The functions of the NHC, as provided for under the National Housing Corporation Act 1990, include: (1) to provide or facilitate the provision of houses and other buildings in Tanzania for use by members of the public for residential, business, industrial or other purposes; (2) to engage in (a) the construction of houses or other buildings for sale; (b) the construction of buildings as part of approved housing schemes; (c) the provisions of, or, facilitating the provision of building materials, components, concrete articles and other related articles, whether through the establishment of factories or subsidiary companies or in any other way; (d) the business of building contractors, planners or consultants; (e) the business of estate managers in respect of properties owned by the Corporation and of any others on approved terms.
(3) The Corporation was required to take over and continue the management of the affairs, properties and operations of the Registrar as at that date; and (4) The Corporation is required to carry out any other activities related or incidental to the construction of houses or other buildings, the administration of estates, and the management of the affairs related to buildings and houses built or acquired by the Corporation or otherwise transferred to it by or under this Act.
Taking into consideration its historical role, as well as bearing in mind its functions as provided by the law, the NHC needs to be at the forefront of formulating, propagating and implementing a National Housing Agenda, which needs to be formulated in the first instance.

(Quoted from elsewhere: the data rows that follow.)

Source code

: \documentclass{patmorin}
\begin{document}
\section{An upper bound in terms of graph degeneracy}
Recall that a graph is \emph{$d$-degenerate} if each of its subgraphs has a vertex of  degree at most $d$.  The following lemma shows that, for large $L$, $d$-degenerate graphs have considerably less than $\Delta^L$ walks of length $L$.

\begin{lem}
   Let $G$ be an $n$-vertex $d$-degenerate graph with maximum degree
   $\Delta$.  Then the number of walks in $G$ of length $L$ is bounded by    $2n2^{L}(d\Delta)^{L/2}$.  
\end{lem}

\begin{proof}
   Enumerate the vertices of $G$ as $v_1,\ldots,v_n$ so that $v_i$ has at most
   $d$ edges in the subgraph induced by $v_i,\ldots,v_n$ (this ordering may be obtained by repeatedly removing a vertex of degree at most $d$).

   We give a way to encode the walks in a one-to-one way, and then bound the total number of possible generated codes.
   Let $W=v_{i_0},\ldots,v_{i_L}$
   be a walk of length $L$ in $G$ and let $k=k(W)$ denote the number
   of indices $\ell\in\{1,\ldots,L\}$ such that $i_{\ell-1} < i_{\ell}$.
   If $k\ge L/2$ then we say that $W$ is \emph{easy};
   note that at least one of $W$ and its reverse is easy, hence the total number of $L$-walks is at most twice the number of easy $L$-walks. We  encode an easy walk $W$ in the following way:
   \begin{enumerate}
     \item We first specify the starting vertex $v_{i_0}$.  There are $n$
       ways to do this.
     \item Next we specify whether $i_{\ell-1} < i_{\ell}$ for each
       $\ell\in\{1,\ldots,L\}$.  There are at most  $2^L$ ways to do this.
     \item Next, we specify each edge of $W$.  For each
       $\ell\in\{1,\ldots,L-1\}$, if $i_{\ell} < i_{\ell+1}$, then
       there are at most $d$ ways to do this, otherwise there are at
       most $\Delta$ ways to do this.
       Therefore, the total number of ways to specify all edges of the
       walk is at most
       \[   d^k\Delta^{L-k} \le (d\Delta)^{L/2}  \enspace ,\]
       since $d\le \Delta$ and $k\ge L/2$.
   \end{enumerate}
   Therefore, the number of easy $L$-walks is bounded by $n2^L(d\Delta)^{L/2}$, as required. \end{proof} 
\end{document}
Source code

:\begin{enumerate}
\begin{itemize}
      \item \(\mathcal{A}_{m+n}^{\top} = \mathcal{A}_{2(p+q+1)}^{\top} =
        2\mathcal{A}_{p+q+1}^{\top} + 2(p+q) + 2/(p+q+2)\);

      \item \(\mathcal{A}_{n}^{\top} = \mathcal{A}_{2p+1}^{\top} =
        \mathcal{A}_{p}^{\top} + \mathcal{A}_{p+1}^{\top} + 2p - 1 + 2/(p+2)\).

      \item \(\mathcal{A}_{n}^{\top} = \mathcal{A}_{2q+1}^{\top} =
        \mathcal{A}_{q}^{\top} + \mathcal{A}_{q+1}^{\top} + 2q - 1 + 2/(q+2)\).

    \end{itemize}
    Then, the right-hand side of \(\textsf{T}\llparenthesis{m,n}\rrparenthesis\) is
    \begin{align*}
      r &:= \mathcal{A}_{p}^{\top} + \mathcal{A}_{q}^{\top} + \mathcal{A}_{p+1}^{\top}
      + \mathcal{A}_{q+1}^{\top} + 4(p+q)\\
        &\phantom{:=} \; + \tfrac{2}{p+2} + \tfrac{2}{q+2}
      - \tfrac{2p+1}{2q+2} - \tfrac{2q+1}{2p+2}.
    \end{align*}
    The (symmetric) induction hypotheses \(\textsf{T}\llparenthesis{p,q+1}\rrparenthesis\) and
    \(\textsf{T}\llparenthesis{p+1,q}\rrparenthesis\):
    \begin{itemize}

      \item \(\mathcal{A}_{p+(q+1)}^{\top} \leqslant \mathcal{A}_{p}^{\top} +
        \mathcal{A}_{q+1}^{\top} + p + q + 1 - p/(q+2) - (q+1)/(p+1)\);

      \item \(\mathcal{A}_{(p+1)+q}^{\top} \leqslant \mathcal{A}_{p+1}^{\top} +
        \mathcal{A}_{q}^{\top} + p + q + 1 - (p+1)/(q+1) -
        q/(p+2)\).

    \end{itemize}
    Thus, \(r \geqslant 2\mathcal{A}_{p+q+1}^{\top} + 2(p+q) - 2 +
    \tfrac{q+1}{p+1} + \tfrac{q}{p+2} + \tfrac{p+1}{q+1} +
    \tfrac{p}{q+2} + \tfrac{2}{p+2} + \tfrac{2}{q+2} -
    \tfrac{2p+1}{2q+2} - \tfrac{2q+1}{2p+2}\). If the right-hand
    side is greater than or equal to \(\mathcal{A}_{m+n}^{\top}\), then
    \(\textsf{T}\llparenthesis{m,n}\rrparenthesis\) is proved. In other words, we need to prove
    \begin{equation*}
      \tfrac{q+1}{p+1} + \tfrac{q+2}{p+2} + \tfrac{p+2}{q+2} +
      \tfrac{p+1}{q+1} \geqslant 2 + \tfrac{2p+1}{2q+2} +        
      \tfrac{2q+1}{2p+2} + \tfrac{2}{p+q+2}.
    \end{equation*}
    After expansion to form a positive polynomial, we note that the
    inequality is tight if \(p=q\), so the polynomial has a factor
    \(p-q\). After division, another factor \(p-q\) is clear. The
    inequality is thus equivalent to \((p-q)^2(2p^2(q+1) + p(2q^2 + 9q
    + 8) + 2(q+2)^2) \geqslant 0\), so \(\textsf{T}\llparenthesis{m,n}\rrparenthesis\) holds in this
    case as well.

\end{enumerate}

It is intriguing that up to this day, Tanzania does not have a National Housing Policy, although some feel that the existence of the National Human Settlements Development Policy 2000 covers this gap. This need not be the case; and one reason for this lopsided view, is because housing has been in the hands of land use planners for the past decades, who see it in terms of settlements.
Among many others, housing is very much about the quality of the product (standards), and affordability (finance).
This calls for there being a minimum housing standard, which a developing Tanzania must aspire to for each of its citizens. Just as there is a minimum standard for education, there needs to be a minimum standard for housing. This may inform the type of new houses which the NHC may construct for sale, or rent out, if it is targeting the average Tanzanian household.
It will also inform what should be done about the old houses, which are below that minimum standard, and those that have deteriorated from it, with the passage of time.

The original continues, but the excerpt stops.